# Exporting Images from LR Mobile



## Colin PM (Apr 30, 2015)

Hi
I suspect this might be a limitation of Apples IOS but I wonder if anybody has a workaround for the following. Having edited some small (600KB) jpegs in LR Mob I would like to save these back to my iPad's camera roll or some other album so I can Airplay them via an Apple TV. The problem is that (the IOS?) will only let me share/save 4 at most at one go to the camera roll. If you select tick select more than this the option to save to camera roll is not there.

Cheers
Colin


----------



## johnbeardy (Apr 30, 2015)

What versions of the software are you using, Colin? I'm on iOS 8 and LrM 1.4 and was able to tap Share, swipe-select 10 pictures, and then send them to iCloud Photo Sharing - but Camera Roll is gone.

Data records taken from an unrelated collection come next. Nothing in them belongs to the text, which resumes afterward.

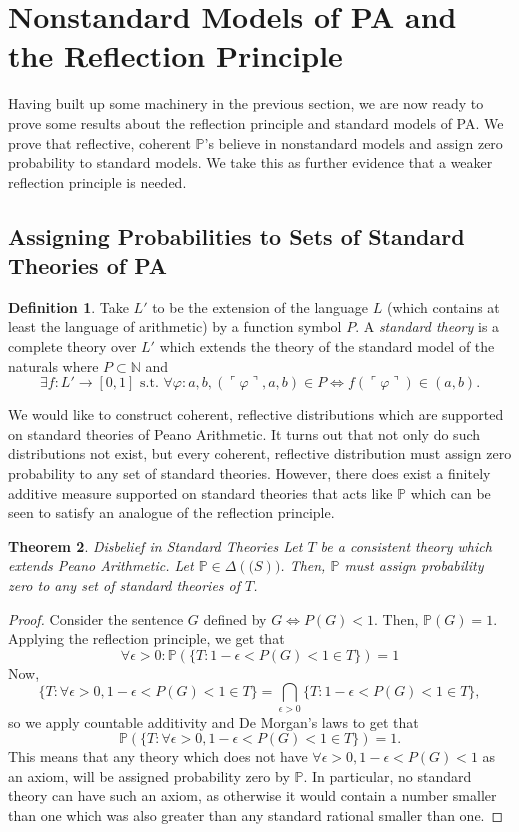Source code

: \documentclass[12pt]{article}
\newcommand{\PP}{\mathbb{P}}
\newcommand{\vp}{\varphi}
\theoremstyle{plain}
\newtheorem{theorem}{Theorem}[subsection]
\theoremstyle{definition}
\newtheorem{definition}[theorem]{Definition}
\theoremstyle{remark}
\begin{document}
\section{Nonstandard Models of PA and the Reflection Principle}
\label{nonstandard-models}
Having built up some machinery in the previous section, we are now ready to prove some results about the reflection principle and standard models of PA. We prove that reflective, coherent $\PP$'s believe in nonstandard models and assign zero probability to standard models. We take this as further evidence that a weaker reflection principle is needed.
\subsection{Assigning Probabilities to Sets of Standard Theories of PA}
\begin{definition}
Take $L'$ to be the extension of the language $L$ (which contains at least the language of arithmetic) by a function symbol $P$. A \emph{standard theory} is a complete theory over $L'$ which extends the theory of the standard model of the naturals where $P\subset\mathbb{N}$ and 
$$\exists f : L'\rightarrow[0, 1] \text{ s.t. } \forall \vp: a, b, (\ulcorner \vp \urcorner, a, b) \in P \iff f(\ulcorner \vp \urcorner) \in (a, b).$$
\end{definition}
We would like to construct coherent, reflective distributions which are supported on standard theories of Peano Arithmetic. It turns out that not only do such distributions not exist, but every coherent, reflective distribution must assign zero probability to any set of standard theories. However, there does exist a finitely additive measure supported on standard theories that acts like $\PP$ which can be seen to satisfy an analogue of the reflection principle.
\begin{theorem} \emph{Disbelief in Standard Theories}
Let $T$ be a consistent theory which extends Peano Arithmetic.
Let $\PP\in\Delta(\mathcal(S))$.
Then, $\PP$ must assign probability zero to any set of standard theories of $T$.
\end{theorem}
\begin{proof}
Consider the sentence $G$ defined by $G \iff P(G) < 1$.
Then, $\PP(G)=1$.
Applying the reflection principle, we get that 
$$\forall\epsilon>0: \PP(\{T:1-\epsilon<P(G)<1\in T\})=1$$
Now, 
$$\{T:\forall \epsilon>0,1-\epsilon<P(G)<1\in T\}=\bigcap_{\epsilon>0}\{T:1-\epsilon<P(G)<1\in T\},$$ so we apply countable additivity and De Morgan's laws to get that $$\PP(\{T:\forall \epsilon>0,1-\epsilon<P(G)<1\in T\})=1.$$
This means that any theory which does not have $\forall \epsilon>0,1-\epsilon<P(G)<1$ as an axiom, will be assigned probability zero by $\PP$.
In particular, no standard theory can have such an axiom, as otherwise it would contain a number smaller than one which was also greater than any standard rational smaller than one.
\end{proof}
\end{document}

However, why do you need to leave LrM to use Airplay? I just do it directly in LrM.

John


----------



## Jim Wilde (Apr 30, 2015)

But answering the specific issue regarding saving to Camera Roll, I understand there's a 5 image limit, which is imposed due to memory limitations. But don't ask me what that means, I'm only passing on the info I received from another source.


----------



## Colin PM (Apr 30, 2015)

Thank you gentlemen for your replies. I have successfully uploaded images to iCloud Photo Sharing and shared the album with myself. This album I am able to full screen AirPlay. If I try to AirPlay from the LR Mobile screen it is of the mirroring variety and is constrained to the 4x3 iPad screen format. So a round the houses solution but the end result is what I needed, thanks.


----------